In between there are projects like a feather and fan scarf by Jo Sharp, an entrelac stole by Kathleen Power Johnson, a pretty triangle by Setsuko Torii worked with paper and stainless steel yarn, Teva Durham's shrug that's really a turtleneck sweater without the sweater (it's pictured on the cover with the arms worn like a scarf),and Catherine Lowe's giant Garter Stitch wrap made of four triangles that make a rectangle.
Here you'll find lace, cables, colorwork, designs for men and women (even one child-sized pattern, though you can easily size a scarf down), ruffles, capletes, chevrons, a giant knit dragon motif and more. There's something for pretty much everyone here!
At the back of the book knitters will find inspiration and instructions for designing their own scarves based on the principles used in the scarves in the book. This section reaffirms the point that scarves don't have to be simple and the idea that there are innumerable ways to make a scarf and just as many ways to embellish it.

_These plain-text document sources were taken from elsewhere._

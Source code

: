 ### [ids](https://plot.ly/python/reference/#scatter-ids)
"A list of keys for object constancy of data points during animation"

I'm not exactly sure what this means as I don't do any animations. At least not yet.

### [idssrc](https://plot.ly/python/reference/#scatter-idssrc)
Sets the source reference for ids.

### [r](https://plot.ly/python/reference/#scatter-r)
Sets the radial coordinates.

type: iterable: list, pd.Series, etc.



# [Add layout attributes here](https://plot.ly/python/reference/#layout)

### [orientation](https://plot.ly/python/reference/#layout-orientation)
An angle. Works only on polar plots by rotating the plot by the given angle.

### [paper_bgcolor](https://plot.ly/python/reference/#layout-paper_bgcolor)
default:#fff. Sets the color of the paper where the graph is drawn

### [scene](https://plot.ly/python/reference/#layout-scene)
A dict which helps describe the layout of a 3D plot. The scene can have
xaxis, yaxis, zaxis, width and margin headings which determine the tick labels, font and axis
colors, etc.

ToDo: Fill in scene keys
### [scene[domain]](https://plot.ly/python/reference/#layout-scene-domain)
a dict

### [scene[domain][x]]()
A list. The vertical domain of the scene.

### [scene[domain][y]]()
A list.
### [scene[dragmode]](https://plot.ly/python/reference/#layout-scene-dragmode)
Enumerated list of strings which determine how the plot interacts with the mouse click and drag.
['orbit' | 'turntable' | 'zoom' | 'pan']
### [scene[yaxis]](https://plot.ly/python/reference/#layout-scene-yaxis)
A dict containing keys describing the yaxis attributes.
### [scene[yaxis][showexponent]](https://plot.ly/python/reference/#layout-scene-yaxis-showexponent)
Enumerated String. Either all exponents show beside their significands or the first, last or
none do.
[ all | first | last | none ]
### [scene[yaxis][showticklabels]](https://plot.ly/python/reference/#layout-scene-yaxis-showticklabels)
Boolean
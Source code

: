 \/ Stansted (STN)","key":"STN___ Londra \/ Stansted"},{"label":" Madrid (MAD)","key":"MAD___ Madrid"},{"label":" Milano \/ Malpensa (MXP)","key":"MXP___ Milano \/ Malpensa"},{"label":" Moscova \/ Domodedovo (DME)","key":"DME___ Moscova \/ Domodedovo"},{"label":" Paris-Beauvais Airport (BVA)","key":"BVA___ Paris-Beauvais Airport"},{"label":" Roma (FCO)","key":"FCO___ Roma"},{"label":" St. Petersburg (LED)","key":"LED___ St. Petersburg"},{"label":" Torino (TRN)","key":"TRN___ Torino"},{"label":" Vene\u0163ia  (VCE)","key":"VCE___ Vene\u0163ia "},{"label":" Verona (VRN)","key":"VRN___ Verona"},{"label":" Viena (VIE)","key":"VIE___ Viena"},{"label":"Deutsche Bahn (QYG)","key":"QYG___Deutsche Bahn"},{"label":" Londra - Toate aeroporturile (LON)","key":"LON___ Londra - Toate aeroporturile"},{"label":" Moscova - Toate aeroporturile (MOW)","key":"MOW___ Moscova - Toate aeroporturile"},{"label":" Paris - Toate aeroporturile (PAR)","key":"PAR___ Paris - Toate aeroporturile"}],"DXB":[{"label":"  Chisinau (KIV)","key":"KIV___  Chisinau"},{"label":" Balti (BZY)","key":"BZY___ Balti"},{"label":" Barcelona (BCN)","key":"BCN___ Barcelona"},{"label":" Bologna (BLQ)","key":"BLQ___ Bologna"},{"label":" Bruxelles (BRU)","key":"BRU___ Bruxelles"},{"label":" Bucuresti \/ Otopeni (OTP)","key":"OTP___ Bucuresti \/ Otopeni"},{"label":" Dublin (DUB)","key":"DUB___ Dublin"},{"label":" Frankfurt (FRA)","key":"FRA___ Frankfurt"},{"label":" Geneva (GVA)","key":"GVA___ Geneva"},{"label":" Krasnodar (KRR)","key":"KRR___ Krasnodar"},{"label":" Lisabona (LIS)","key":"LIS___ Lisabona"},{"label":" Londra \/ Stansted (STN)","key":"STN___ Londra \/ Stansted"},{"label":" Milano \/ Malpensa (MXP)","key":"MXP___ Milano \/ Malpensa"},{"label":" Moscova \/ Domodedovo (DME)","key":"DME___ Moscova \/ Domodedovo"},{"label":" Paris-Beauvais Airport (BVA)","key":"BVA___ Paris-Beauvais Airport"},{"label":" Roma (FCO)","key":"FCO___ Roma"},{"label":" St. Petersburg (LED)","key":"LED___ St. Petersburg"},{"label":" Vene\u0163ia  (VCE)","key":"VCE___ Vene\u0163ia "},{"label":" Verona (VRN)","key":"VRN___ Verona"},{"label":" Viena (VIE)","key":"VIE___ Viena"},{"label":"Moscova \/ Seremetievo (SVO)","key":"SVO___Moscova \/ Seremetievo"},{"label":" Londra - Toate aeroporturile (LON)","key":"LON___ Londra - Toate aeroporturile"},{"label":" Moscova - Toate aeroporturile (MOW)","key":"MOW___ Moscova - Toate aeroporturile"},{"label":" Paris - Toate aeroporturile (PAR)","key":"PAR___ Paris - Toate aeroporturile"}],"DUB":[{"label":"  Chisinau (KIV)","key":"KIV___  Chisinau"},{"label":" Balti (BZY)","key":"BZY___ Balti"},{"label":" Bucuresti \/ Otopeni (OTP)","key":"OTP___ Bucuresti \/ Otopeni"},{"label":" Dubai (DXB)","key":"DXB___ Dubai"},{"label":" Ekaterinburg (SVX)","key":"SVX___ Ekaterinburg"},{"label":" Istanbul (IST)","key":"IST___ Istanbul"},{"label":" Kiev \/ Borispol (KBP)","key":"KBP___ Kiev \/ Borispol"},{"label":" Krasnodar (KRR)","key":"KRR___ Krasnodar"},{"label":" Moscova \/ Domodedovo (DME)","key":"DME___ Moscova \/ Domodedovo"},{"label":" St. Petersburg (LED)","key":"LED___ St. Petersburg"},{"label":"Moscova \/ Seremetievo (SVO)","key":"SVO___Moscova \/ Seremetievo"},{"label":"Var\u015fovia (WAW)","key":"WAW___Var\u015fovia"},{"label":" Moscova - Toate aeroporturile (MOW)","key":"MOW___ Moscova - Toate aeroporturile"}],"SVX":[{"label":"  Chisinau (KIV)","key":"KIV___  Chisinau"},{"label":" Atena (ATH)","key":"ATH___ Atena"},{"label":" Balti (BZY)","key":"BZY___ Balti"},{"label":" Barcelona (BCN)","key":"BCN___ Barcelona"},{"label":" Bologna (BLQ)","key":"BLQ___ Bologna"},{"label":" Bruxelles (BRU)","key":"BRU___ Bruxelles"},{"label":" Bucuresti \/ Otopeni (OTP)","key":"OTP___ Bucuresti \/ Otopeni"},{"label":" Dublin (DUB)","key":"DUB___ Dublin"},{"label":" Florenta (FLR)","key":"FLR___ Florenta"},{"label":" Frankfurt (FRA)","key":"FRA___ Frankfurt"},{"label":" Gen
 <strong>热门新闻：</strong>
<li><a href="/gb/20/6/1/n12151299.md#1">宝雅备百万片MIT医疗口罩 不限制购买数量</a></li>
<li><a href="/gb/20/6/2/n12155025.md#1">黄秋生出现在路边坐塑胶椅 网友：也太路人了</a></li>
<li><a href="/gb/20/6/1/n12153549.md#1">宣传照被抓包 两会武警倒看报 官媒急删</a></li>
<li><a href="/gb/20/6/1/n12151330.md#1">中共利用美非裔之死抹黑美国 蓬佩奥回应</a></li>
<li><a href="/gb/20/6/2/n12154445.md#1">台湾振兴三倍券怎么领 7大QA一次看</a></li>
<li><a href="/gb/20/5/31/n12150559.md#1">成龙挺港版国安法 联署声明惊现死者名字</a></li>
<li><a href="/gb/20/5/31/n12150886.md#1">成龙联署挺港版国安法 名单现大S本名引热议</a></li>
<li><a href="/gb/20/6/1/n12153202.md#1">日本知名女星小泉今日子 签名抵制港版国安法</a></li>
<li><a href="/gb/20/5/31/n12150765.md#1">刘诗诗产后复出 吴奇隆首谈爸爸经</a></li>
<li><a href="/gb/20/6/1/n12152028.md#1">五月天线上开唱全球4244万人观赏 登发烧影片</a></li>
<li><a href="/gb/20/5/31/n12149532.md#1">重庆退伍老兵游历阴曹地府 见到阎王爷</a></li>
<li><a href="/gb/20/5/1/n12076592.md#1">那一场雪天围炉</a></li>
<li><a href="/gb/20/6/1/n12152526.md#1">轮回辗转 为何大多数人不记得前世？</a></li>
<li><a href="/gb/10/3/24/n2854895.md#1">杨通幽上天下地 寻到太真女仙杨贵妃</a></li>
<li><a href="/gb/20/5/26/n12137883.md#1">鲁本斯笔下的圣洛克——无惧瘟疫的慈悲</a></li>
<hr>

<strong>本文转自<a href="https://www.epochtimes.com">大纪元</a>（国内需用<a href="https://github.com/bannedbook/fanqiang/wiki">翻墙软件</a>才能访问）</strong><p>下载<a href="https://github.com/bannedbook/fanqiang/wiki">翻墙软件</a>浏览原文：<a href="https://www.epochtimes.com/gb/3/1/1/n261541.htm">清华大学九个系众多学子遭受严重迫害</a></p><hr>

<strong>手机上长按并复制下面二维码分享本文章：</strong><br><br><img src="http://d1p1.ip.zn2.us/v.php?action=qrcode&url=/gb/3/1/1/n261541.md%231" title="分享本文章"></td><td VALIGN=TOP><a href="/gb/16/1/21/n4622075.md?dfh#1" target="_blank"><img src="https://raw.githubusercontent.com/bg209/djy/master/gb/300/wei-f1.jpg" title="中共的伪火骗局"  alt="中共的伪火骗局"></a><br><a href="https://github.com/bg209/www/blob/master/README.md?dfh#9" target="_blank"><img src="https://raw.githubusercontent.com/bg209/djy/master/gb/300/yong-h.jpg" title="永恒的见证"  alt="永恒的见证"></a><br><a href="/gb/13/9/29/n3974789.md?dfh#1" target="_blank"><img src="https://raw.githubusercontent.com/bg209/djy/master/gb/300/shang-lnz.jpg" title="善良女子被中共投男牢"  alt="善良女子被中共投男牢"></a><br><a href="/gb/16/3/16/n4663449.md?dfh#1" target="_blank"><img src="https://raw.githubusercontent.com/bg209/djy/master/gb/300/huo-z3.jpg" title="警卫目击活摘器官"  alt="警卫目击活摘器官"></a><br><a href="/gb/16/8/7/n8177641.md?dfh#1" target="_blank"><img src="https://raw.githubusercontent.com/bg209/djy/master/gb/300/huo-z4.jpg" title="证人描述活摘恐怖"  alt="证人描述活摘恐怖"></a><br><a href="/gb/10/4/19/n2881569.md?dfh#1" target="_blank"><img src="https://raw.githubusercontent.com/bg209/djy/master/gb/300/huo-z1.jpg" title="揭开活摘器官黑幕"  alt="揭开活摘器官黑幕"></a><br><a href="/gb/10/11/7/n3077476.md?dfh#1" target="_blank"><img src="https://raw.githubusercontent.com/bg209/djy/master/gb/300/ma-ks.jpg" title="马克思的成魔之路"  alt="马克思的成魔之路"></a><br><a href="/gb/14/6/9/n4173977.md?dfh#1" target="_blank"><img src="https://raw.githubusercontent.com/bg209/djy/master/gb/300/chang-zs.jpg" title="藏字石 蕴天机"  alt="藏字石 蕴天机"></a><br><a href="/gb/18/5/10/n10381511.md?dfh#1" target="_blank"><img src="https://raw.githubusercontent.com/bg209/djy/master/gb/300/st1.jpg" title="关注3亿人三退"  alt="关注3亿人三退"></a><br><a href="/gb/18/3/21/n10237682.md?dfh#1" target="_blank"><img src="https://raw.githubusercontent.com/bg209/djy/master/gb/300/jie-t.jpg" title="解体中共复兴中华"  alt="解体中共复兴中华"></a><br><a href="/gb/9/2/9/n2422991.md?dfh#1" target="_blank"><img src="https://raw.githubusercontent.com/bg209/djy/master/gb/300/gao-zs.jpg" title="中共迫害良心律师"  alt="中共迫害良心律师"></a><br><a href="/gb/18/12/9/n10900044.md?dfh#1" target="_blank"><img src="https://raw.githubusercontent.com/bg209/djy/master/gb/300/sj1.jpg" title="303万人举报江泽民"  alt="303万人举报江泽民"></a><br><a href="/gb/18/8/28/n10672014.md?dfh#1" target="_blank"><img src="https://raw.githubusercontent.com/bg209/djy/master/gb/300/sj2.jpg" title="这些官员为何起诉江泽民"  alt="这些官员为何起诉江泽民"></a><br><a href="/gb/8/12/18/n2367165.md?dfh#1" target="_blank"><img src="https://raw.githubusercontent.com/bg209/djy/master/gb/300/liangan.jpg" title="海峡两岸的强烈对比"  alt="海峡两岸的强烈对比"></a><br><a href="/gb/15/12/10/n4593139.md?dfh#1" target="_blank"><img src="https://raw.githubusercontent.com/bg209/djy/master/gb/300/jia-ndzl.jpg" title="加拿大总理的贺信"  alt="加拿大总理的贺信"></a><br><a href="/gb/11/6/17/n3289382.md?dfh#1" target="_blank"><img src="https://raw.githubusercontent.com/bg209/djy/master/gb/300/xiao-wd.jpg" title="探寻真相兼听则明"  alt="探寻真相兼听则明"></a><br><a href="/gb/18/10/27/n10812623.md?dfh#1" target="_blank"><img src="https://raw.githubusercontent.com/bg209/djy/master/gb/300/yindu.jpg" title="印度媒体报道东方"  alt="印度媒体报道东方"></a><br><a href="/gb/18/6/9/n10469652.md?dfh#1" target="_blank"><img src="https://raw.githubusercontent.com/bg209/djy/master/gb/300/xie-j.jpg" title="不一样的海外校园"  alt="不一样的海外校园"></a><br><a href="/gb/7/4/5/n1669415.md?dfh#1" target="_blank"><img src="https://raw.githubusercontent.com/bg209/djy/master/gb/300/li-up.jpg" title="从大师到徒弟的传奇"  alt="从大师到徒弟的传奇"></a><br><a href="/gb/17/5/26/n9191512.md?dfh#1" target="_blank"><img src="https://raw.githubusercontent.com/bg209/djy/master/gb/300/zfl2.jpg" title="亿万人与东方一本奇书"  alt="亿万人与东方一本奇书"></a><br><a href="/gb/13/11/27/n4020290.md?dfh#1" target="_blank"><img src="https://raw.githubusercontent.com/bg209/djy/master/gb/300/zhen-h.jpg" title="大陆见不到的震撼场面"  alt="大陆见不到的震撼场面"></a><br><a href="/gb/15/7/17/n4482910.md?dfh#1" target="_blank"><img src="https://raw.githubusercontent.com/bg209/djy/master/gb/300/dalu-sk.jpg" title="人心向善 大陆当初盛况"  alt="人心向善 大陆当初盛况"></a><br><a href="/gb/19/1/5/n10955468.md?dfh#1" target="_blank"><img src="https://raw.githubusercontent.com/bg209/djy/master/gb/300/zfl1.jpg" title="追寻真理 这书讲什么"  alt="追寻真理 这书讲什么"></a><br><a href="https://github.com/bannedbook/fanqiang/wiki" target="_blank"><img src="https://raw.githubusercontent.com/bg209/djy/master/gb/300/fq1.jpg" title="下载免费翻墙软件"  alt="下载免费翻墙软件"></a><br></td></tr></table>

This section covers choosing yarn and needle size, making a Garter Stitch scarf more interesting, an overview of options for stitch patterns, cables, colorwork, knitting in different directions, finishing and determining how many stitches to cast on for the shape and size of scarf you want.
Sidebars offer insight on how to work reversible cables, knit a Garter Stitch scarf on the diagonal, make a striped scarf and use a chevron pattern, all of which should be helpful to the knitter new to scarf design.
Many knitters start designing their own knitting projects with the scarf, and Scarf Style can help those who aren't really sure how to begin to make the leap from an idea in their head to a finished scarf. And even if you don't want to design and knit a scarf of your own, the patterns included in the book are sure to delight both knitter and wearer. Here's hoping at least sometimes that's the same person!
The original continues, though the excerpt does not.